A World Health Organization (WHO) panel on Wednesday backed the use of Merck & Co Inc’s COVID-19 antiviral pill for high-risk patients.
The expert panel conditionally recommended the pill, molnupiravir, for patients with non-severe disease who are at high risk of hospitalisation, such as the immunocompromised, the unvaccinated, older people and those with chronic diseases.
The recommendation was based on new data from six clinical trials involving 4,796 patients.
Since molnupiravir’s U.S. authorization in December, demand for the pill among COVID-19 patients has taken a hit from comparatively low efficacy and potential safety issues for certain groups.
The WHO panel said it was also preparing recommendations for Pfizer Inc’s rival COVID-19 antiviral pill, Paxlovid.
Pfizer’s pill was shown to be nearly 90% effective in preventing COVID-19 hospitalizations and deaths, compared with 30% for molnupiravir.
The recommendations from the WHO’s Guideline Development Group (GDG) are aimed at helping doctors provide the best care for patients in fast-moving situations such as the COVID-19 pandemic.

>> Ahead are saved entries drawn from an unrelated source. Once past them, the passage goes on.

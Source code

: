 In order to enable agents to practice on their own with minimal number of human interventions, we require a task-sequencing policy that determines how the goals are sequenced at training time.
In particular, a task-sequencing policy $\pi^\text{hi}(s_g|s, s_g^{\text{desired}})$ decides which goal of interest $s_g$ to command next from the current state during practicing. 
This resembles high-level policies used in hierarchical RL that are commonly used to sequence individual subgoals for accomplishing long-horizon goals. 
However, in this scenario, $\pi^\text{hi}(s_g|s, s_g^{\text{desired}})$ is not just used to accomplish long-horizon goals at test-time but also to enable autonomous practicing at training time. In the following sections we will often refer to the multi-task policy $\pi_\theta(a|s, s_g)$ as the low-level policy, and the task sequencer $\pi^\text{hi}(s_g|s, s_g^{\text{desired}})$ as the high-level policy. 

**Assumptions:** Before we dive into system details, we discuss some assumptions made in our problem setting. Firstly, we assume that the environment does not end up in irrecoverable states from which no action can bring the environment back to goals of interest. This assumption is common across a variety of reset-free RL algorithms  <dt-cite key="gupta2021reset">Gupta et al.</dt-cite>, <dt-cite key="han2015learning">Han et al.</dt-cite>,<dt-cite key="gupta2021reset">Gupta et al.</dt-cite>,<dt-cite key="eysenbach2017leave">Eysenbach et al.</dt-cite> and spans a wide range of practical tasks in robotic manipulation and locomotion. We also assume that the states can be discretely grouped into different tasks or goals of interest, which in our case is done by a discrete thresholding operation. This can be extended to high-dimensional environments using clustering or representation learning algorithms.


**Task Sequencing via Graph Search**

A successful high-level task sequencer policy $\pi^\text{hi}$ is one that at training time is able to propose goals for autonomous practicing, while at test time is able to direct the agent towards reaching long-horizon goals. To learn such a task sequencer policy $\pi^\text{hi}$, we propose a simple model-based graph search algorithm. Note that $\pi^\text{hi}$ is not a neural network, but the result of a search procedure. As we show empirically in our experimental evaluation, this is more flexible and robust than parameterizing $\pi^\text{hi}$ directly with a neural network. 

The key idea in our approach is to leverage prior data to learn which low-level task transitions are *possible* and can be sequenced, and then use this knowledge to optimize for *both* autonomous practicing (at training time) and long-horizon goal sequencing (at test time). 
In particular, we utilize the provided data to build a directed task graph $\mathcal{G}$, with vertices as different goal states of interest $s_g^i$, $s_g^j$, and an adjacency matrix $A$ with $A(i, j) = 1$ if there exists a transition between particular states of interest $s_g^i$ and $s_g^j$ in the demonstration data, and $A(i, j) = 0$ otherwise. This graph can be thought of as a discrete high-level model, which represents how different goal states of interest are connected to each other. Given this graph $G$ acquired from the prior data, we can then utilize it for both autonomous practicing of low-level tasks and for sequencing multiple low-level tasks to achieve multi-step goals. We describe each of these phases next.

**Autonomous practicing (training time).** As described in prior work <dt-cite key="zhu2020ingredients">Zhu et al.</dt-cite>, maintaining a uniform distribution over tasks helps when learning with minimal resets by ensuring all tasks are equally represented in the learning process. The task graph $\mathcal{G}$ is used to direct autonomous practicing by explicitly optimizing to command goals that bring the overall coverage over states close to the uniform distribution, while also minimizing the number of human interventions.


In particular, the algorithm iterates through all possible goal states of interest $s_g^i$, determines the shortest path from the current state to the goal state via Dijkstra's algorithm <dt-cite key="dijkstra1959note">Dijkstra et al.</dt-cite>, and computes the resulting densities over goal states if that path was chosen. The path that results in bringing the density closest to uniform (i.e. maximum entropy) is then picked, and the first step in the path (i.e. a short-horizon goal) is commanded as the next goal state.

The panel said that young and healthy patients, including children, and pregnant or breastfeeding women should not be given molnupiravir due to potential risks such as defects in a developing fetus, as shown in animal studies.
The WHO guidelines, published https://www.bmj.com/content/370/bmj.m3379 in the British Medical Journal, said no recommendation on molnupiravir’s use has been made for patients with severe or critical illness as there was no trial data for the group.
The panel also updated its guidance for the use of Regeneron Pharmaceuticals Inc’s COVID-19 antibody cocktail. It now recommends the drug only for people who are not infected with Omicron as new preclinical data has shown it is not effective against the variant.
In January, the panel recommended the use of Eli Lilly’s baricitinib for patients with severe COVID-19 in combination with corticosteroids, and conditionally endorsed GlaxoSmithKline and Vir Biotechnology‘s antibody therapy for non-severe patients at the highest risk of hospitalisation.